The input:
──────
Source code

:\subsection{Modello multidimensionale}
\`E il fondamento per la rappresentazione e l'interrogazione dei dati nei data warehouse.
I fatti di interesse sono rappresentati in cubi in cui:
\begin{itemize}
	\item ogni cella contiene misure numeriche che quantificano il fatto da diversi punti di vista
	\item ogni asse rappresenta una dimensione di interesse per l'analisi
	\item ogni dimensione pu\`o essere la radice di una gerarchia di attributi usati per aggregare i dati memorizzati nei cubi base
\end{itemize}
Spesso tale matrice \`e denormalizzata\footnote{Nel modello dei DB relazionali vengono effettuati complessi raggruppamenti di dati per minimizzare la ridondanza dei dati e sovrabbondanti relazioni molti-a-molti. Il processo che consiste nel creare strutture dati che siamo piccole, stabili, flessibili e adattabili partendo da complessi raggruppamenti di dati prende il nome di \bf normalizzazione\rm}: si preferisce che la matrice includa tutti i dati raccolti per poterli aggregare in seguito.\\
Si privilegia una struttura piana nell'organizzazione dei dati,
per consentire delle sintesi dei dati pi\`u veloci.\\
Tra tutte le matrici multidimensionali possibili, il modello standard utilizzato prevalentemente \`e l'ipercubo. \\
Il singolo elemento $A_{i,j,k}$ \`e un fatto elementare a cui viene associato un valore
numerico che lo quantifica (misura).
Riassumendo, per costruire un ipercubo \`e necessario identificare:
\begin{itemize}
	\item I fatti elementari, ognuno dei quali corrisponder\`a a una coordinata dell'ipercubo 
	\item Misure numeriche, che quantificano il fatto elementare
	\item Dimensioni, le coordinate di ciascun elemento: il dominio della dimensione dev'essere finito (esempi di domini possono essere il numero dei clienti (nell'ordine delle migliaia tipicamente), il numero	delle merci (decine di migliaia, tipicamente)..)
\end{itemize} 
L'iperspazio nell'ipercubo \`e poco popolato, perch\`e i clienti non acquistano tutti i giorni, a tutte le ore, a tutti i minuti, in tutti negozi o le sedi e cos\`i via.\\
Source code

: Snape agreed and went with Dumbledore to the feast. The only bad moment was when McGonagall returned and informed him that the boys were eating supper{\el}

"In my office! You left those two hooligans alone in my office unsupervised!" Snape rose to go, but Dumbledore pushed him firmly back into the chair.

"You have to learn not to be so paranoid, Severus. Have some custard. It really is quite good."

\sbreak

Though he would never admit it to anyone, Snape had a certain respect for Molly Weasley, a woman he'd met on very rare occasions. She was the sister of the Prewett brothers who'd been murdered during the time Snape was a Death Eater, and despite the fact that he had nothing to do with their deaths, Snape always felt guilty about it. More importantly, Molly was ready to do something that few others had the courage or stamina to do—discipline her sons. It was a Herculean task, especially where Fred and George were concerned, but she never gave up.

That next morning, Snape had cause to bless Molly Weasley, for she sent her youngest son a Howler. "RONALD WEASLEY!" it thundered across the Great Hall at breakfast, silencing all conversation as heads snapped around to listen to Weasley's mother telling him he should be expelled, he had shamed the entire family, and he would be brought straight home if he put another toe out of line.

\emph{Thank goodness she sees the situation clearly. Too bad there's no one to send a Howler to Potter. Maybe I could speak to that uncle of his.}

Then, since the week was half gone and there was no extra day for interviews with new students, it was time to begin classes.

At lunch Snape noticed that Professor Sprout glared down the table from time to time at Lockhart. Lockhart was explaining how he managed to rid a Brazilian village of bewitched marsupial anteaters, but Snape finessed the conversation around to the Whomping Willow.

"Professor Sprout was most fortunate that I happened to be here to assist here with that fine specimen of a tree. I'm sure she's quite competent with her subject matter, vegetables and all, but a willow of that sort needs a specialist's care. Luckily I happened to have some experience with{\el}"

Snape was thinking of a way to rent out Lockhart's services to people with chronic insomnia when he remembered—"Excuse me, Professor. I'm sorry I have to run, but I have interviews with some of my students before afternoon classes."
──────
Directions: Starting with the first line of the data above, copy each line exactly until you reach the line with "Si privilegia una"; include that line as well.

Solution for this exercise:
Source code

:\subsection{Modello multidimensionale}
\`E il fondamento per la rappresentazione e l'interrogazione dei dati nei data warehouse.
I fatti di interesse sono rappresentati in cubi in cui:
\begin{itemize}
	\item ogni cella contiene misure numeriche che quantificano il fatto da diversi punti di vista
	\item ogni asse rappresenta una dimensione di interesse per l'analisi
	\item ogni dimensione pu\`o essere la radice di una gerarchia di attributi usati per aggregare i dati memorizzati nei cubi base
\end{itemize}
Spesso tale matrice \`e denormalizzata\footnote{Nel modello dei DB relazionali vengono effettuati complessi raggruppamenti di dati per minimizzare la ridondanza dei dati e sovrabbondanti relazioni molti-a-molti. Il processo che consiste nel creare strutture dati che siamo piccole, stabili, flessibili e adattabili partendo da complessi raggruppamenti di dati prende il nome di \bf normalizzazione\rm}: si preferisce che la matrice includa tutti i dati raccolti per poterli aggregare in seguito.\\
Si privilegia una struttura piana nell'organizzazione dei dati,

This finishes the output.